In einem neu entwickelten Zellmodell wurden 1126 Substanzen auf modifizierende Effekte auf die Transkription des a-Synuklein-Gens gescreent, schilderte Prof. Jens Volkmann, Würzburg. ß2-Rezeptor-Agonisten verringerten die Transkription signifikant, während Betablocker sie deutlich erhöhen. Bei Mäusen konnte dann ein ß2-Agonist die a-Synuklein-Expression in der S. nigra signifikant reduzieren. Dies harmoniert mit Daten des norwegischen Populationsregisters über elf Jahre, nach der Salbutamol das Parkinson-Risiko um 33% reduzierte, während Propranolol es signifikant erhöhte, ja verdoppelte. Demnach könnte, so Volkmann die Beeinflussung der a-Synuklein-Transkription mit recht gut verträglichen Asthma-Mitteln einen neuen, krankheitsmodifizierenden Ansatz darstellen.
 
Seltenen Krankheiten auf der Spur
 
Der Schlüssel zur Therape der 5000-6000 Seltenen Erkrankungen − bei etwa 80% ist das Nervensystem beteiligt − liegt oft in ihren genetischen Ursachen, erläuterte Prof. Christine Klein, Lübeck. Derzeit existieren nur für etwa 10% spezifische Behandlungsmöglichkeiten.
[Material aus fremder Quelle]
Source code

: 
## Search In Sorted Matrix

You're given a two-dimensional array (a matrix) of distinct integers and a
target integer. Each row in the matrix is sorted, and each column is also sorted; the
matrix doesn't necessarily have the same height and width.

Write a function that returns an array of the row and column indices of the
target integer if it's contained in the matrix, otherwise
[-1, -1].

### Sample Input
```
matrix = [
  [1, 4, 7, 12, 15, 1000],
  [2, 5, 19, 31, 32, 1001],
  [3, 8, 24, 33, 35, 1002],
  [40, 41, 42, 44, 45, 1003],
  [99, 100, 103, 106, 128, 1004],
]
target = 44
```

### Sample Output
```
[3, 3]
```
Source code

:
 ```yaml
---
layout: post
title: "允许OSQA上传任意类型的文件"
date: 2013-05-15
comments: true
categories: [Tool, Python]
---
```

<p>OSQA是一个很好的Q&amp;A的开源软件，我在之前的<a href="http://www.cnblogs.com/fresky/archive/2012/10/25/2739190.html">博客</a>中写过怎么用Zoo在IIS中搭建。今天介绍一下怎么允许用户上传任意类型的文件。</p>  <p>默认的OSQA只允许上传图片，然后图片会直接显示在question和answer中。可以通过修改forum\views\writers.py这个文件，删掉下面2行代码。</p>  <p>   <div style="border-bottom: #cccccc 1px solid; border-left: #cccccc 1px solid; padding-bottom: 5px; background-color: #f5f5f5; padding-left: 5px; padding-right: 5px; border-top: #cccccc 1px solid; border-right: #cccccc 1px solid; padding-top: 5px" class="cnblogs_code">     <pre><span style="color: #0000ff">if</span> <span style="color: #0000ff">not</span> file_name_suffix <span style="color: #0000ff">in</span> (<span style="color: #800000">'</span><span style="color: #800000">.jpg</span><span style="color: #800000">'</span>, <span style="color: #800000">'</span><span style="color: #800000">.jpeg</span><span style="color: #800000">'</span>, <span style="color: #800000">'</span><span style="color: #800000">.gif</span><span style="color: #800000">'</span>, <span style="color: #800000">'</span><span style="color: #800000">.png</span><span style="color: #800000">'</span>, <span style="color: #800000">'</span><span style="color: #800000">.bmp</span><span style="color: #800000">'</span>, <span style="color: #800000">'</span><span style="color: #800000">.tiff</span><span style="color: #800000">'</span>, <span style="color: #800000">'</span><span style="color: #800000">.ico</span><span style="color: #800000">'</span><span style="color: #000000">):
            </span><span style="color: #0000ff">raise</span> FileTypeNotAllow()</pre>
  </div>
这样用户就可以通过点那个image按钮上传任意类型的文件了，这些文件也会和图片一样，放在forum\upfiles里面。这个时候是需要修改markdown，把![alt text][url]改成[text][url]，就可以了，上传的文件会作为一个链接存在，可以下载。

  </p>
Dank neuer diagnostischer Möglichkeiten wächst aber das neurogenetische Wissen rasant. Mit Einführung des „Next generation sequencing“ konnten die Aufklärungsraten bei seltenen erblichen Erkrankungen in den letzten Jahren von 5% auf ca. 40% erhöht werden. Als einen Durchbruch bezeichnete sie das Antisense- Oligonukleotid Nusinersen zur Behandlung der Spinalen Muskelatrophie (SMA). Auch für die Muskeldystrophie Typ Duchenne ist bereits eine Therapie auf der Basis von Antisense- Nukleotiden zugelassen, und derzeit laufen entsprechende Studien auch bei der Huntington- Krankheit. In Eisenach findet vom 29. 11. bis 1.12.2017 das Gründungssymposium der Deutschen Akademie für Seltene Neurologische Erkrankungen (DASNE) statt (s. Abb.).